In conjunction with the Super Bowl this weekend, Women Rising and its co-founder Kelli Masters, host an Atlanta event celebrating the contribution of women in the NFL. The 2019 event honors women making a difference. Learn more here. We are reposting our Spring 2017 profile of Oklahoma's esteemed sports agent and former Miss Oklahoma.
When Oklahoma City native Kelli Masters receives a text or email asking for advice about becoming a sports agent, she tells the senders—more than a handful weekly—it might look like a dream job, but it’s actually a calling. It's not something to do because you love sports or want to help athletes; you have to have a truly deep passion for it.

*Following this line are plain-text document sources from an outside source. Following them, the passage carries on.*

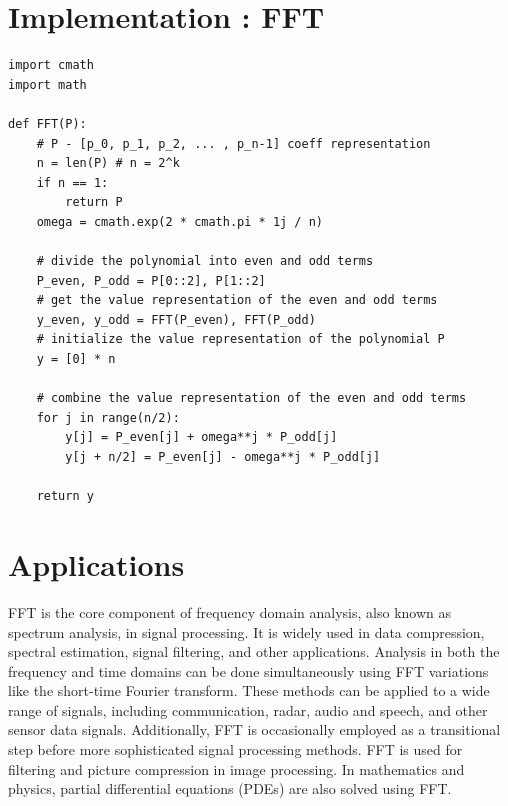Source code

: \documentclass[28]{report}
\begin{document}
\chapter{Implementation : FFT}

\begin{verbatim}
import cmath
import math

def FFT(P):
	# P - [p_0, p_1, p_2, ... , p_n-1] coeff representation
	n = len(P) # n = 2^k
	if n == 1:
		return P
	omega = cmath.exp(2 * cmath.pi * 1j / n)

	# divide the polynomial into even and odd terms
	P_even, P_odd = P[0::2], P[1::2]
	# get the value representation of the even and odd terms
	y_even, y_odd = FFT(P_even), FFT(P_odd)
	# initialize the value representation of the polynomial P
	y = [0] * n

	# combine the value representation of the even and odd terms
	for j in range(n/2):
		y[j] = P_even[j] + omega**j * P_odd[j]
		y[j + n/2] = P_even[j] - omega**j * P_odd[j]

	return y
\end{verbatim}

\chapter{Applications}
FFT is the core component of frequency domain analysis, also known as spectrum analysis, in signal processing. It is widely used in data compression, spectral estimation, signal filtering, and other applications. Analysis in both the frequency and time domains can be done simultaneously using FFT variations like the short-time Fourier transform. These methods can be applied to a wide range of signals, including communication, radar, audio and speech, and other sensor data signals. Additionally, FFT is occasionally employed as a transitional step before more sophisticated signal processing methods. FFT is used for filtering and picture compression in image processing. In mathematics and physics, partial differential equations (PDEs) are also solved using FFT.
\end{document}
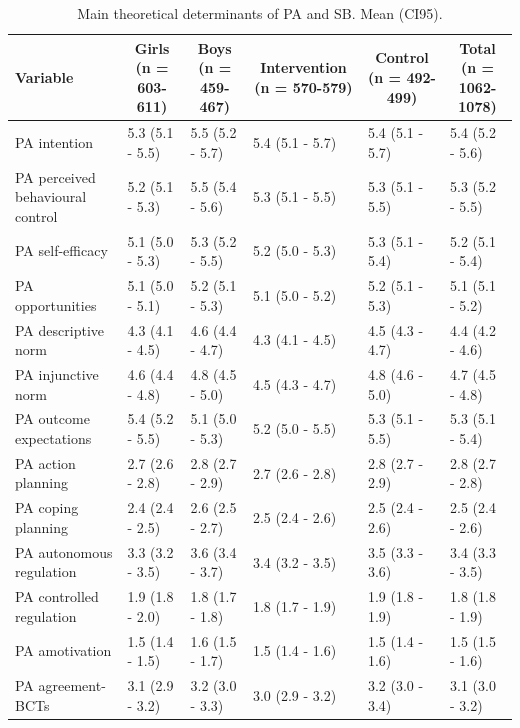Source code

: \documentclass[english,man,floatsintext]{apa6}
\begin{document}
\begin{table}[tbp]
\begin{center}
\begin{threeparttable}
\caption{\label{tab:mediator-table}Main theoretical determinants of PA and SB. Mean (CI95).}
\begin{tabular}{llllll}
\toprule
Variable  & \multicolumn{1}{c}{Girls (n = 603-611)} & \multicolumn{1}{c}{Boys (n = 459-467)} & \multicolumn{1}{c}{Intervention (n = 570-579)} & \multicolumn{1}{c}{Control (n = 492-499)} & \multicolumn{1}{c}{Total (n = 1062-1078)}\\
\midrule
PA intention & 5.3 (5.1 - 5.5) & 5.5 (5.2 - 5.7) & 5.4 (5.1 - 5.7) & 5.4 (5.1 - 5.7) & 5.4 (5.2 - 5.6)\\
PA perceived behavioural control & 5.2 (5.1 - 5.3) & 5.5 (5.4 - 5.6) & 5.3 (5.1 - 5.5) & 5.3 (5.1 - 5.5) & 5.3 (5.2 - 5.5)\\
PA self-efficacy & 5.1 (5.0 - 5.3) & 5.3 (5.2 - 5.5) & 5.2 (5.0 - 5.3) & 5.3 (5.1 - 5.4) & 5.2 (5.1 - 5.4)\\
PA opportunities & 5.1 (5.0 - 5.1) & 5.2 (5.1 - 5.3) & 5.1 (5.0 - 5.2) & 5.2 (5.1 - 5.3) & 5.1 (5.1 - 5.2)\\
PA descriptive norm & 4.3 (4.1 - 4.5) & 4.6 (4.4 - 4.7) & 4.3 (4.1 - 4.5) & 4.5 (4.3 - 4.7) & 4.4 (4.2 - 4.6)\\
PA injunctive norm & 4.6 (4.4 - 4.8) & 4.8 (4.5 - 5.0) & 4.5 (4.3 - 4.7) & 4.8 (4.6 - 5.0) & 4.7 (4.5 - 4.8)\\
PA outcome expectations & 5.4 (5.2 - 5.5) & 5.1 (5.0 - 5.3) & 5.2 (5.0 - 5.5) & 5.3 (5.1 - 5.5) & 5.3 (5.1 - 5.4)\\
PA action planning & 2.7 (2.6 - 2.8) & 2.8 (2.7 - 2.9) & 2.7 (2.6 - 2.8) & 2.8 (2.7 - 2.9) & 2.8 (2.7 - 2.8)\\
PA coping planning & 2.4 (2.4 - 2.5) & 2.6 (2.5 - 2.7) & 2.5 (2.4 - 2.6) & 2.5 (2.4 - 2.6) & 2.5 (2.4 - 2.6)\\
PA autonomous regulation & 3.3 (3.2 - 3.5) & 3.6 (3.4 - 3.7) & 3.4 (3.2 - 3.5) & 3.5 (3.3 - 3.6) & 3.4 (3.3 - 3.5)\\
PA controlled regulation & 1.9 (1.8 - 2.0) & 1.8 (1.7 - 1.8) & 1.8 (1.7 - 1.9) & 1.9 (1.8 - 1.9) & 1.8 (1.8 - 1.9)\\
PA amotivation & 1.5 (1.4 - 1.5) & 1.6 (1.5 - 1.7) & 1.5 (1.4 - 1.6) & 1.5 (1.4 - 1.6) & 1.5 (1.5 - 1.6)\\
PA agreement-BCTs & 3.1 (2.9 - 3.2) & 3.2 (3.0 - 3.3) & 3.0 (2.9 - 3.2) & 3.2 (3.0 - 3.4) & 3.1 (3.0 - 3.2)\\

\end{tabular}
\end{threeparttable}
\end{center}
\end{table}
\end{document}
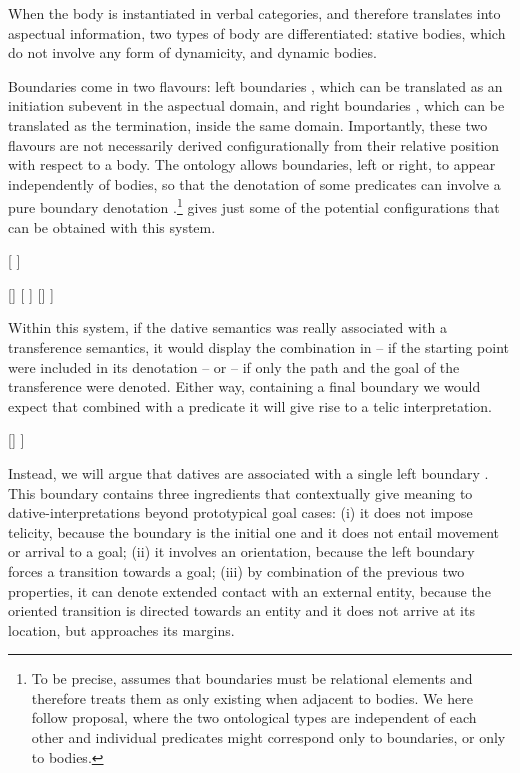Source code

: \documentclass[output=paper,colorlinks,citecolor=brown,nonflat]{./langscibook}
\begin{document}
When the body is instantiated in verbal categories, and therefore translates into aspectual information, two types of body are differentiated: stative bodies, which do not involve any form of dynamicity, and dynamic bodies. 

Boundaries come in two flavours: left boundaries , which can be translated as an initiation subevent in the aspectual domain, and right boundaries , which can be translated as the termination, inside the same domain. Importantly, these two flavours are not necessarily derived configurationally from their relative position with respect to a body. The ontology allows boundaries, left or right, to appear independently of bodies, so that the denotation of some predicates can involve a pure boundary denotation \citep{MarínMcNally2011}.\footnote{To be precise, \citet{Piñón1997} assumes that boundaries must be relational elements and therefore treats them as only existing when adjacent to bodies. We here follow  proposal, where the two ontological types are independent of each other and individual predicates might correspond only to boundaries, or only to bodies.}  gives just some of the potential configurations that can be obtained with this system.

\ea%
    \label{ex:fabregas:14}
    \ea\label{ex:fabregas:14a}{}
    [
    \ex\label{ex:fabregas:14b}{}
    ]
    \z
\z

\ea%
    \label{ex:fabregas:15}
    \ea\label{ex:fabregas:15a}{}
    [{\midline}]
    \ex\label{ex:fabregas:15b}{}
    [{\midline}
    \ex\label{ex:fabregas:15c}{}
    ]{\midline}
    \ex\label{ex:fabregas:15d}{}
    []
    \ex\label{ex:fabregas:15e}{}
    ]
    \z
\z

Within this system, if the dative semantics was really associated with a transference semantics, it would display the combination in  – if the starting point were included in its denotation – or  – if only the path and the goal of the transference were denoted. Either way, containing a final boundary we would expect that combined with a predicate it will give rise to a telic interpretation.

\ea%
    \label{ex:fabregas:16}
    \ea\label{ex:fabregas:16a}{}
    [{\midline}]
    \ex\label{ex:fabregas:16b}{}
    {\midline}]
    \z
\z

Instead, we will argue that datives are associated with a single left boundary . This boundary contains three ingredients that contextually give meaning to dative-interpretations beyond prototypical goal cases: (i) it does not impose telicity, because the boundary is the initial one and it does not entail movement or arrival to a goal; (ii) it involves an orientation, because the left boundary forces a transition towards a goal; (iii) by combination of the previous two properties, it can denote extended contact with an external entity, because the oriented transition is directed towards an entity and it does not arrive at its location, but approaches its margins.
 
\end{document}
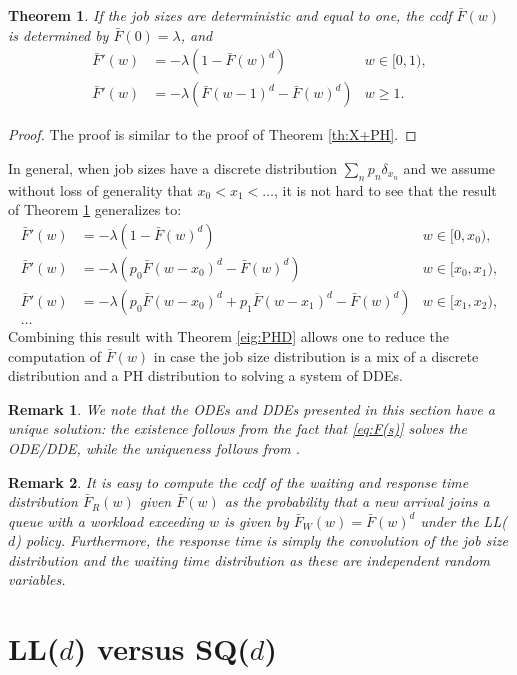\documentclass[12pt]{report}
\newtheorem{theorem}{Theorem}
\newtheorem{remark}{Remark}
\begin{document}
\begin{theorem}\label{thm:det}
If the job sizes are deterministic and equal to one, the ccdf $\bar{F}(w)$ is determined by $\bar{F}(0)=\lambda$, 
and
\begin{align*}
\bar{F}'(w) &= - \lambda (1-\bar{F}(w)^d) & w \in [0,1),\\
\bar{F}'(w) &= - \lambda (\bar{F}(w-1)^d - \bar{F}(w)^d) & w \geq 1.
\end{align*}
\end{theorem}
\begin{proof}
The proof is similar to the proof of Theorem \ref{th:X+PH}.
\end{proof}
In general, when job sizes have a discrete distribution $\sum_n p_n \delta_{x_n}$ and we assume without loss of generality that $x_0 < x_1 < \dots$, it is not hard to see that the result of Theorem \ref{thm:det} generalizes to:
\begin{align*}
\bar F'(w) &= -\lambda (1-\bar F(w)^d) & w \in [0,x_0),\\
\bar F'(w) &= -\lambda (p_0 \bar F(w-x_0)^d - \bar F(w)^d) & w \in [x_0, x_1),\\
\bar F'(w) &= -\lambda ( p_0 \bar F(w-x_0)^d + p_1 \bar F(w-x_1)^d - \bar F(w)^d) & w \in [x_1,x_2),\\
\dots
\end{align*}
Combining this result with Theorem \ref{eig:PHD} allows one to reduce the computation of $\bar F(w)$ in case the job size distribution is a mix of a discrete distribution and a PH distribution to solving a system of DDEs.
\begin{remark}
We note that the ODEs and DDEs presented in this section have a unique solution: the existence follows from the fact that \eqref{eq:F(s)} solves the ODE/DDE, 
while the uniqueness follows from \cite[Section 23, theorem A]{driver1977}.
\end{remark}

\begin{remark}
It is easy to compute the ccdf of the waiting and response time distribution $\bar{F}_R(w)$ given $\bar{F}(w)$ as
the probability that a new arrival joins a queue with a workload exceeding $w$ is given by $\bar F_W(w) = \bar{F}(w)^d$
under the LL($d$) policy. Furthermore, the response time is simply the convolution of the job size distribution and the waiting time distribution as these are independent random variables.
\end{remark}


\section{LL($d$) versus SQ($d$)}\label{sec:versus}
\end{document}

"It's going to be a sacrifice: personally, financially, mentally," she said. "If you're willing to make the sacrifice for a deeper calling, then let's talk. If you think it's going to be really fun and you're going to get to go to football games and have a good time, this isn't for you. There will be years and years of pain and sacrifice."
A commitment to excellence and a higher calling runs like a thread through Masters’ career. She’s won numerous awards in her field, and served on the Professional Responsibility Tribunal for the state for six years running. Yet she took a winding road to get there. She remembers sitting in a law orientation at OCU when the professor asked for a show of hands. "How many of you are here to become sports agents?" All around the room, eager arms shot up into the air. She remembers wondering why anyone would want that job.
"It was not even on my radar," she said.
At that time, Masters was considering a career in journalism. As an undergrad, she was an intern with News 9 during a year that saw O.J. Simpson on trial for murder and the Murrah Federal Building bombed by domestic terrorists. She remembers that April day, when she heard the news and went straight to the station to help field information requests from desperate family members and media all over the country. A law degree, she thought, would help her ask better questions and form a deeper understanding of the issues. By her third year in law school, though, she wasn't even sure she wanted to finish.
"I hit a wall and felt really empty," Masters said. "I felt like I didn't know what my real purpose was in life other than to make sure everyone around me was proud of me and thought I was successful."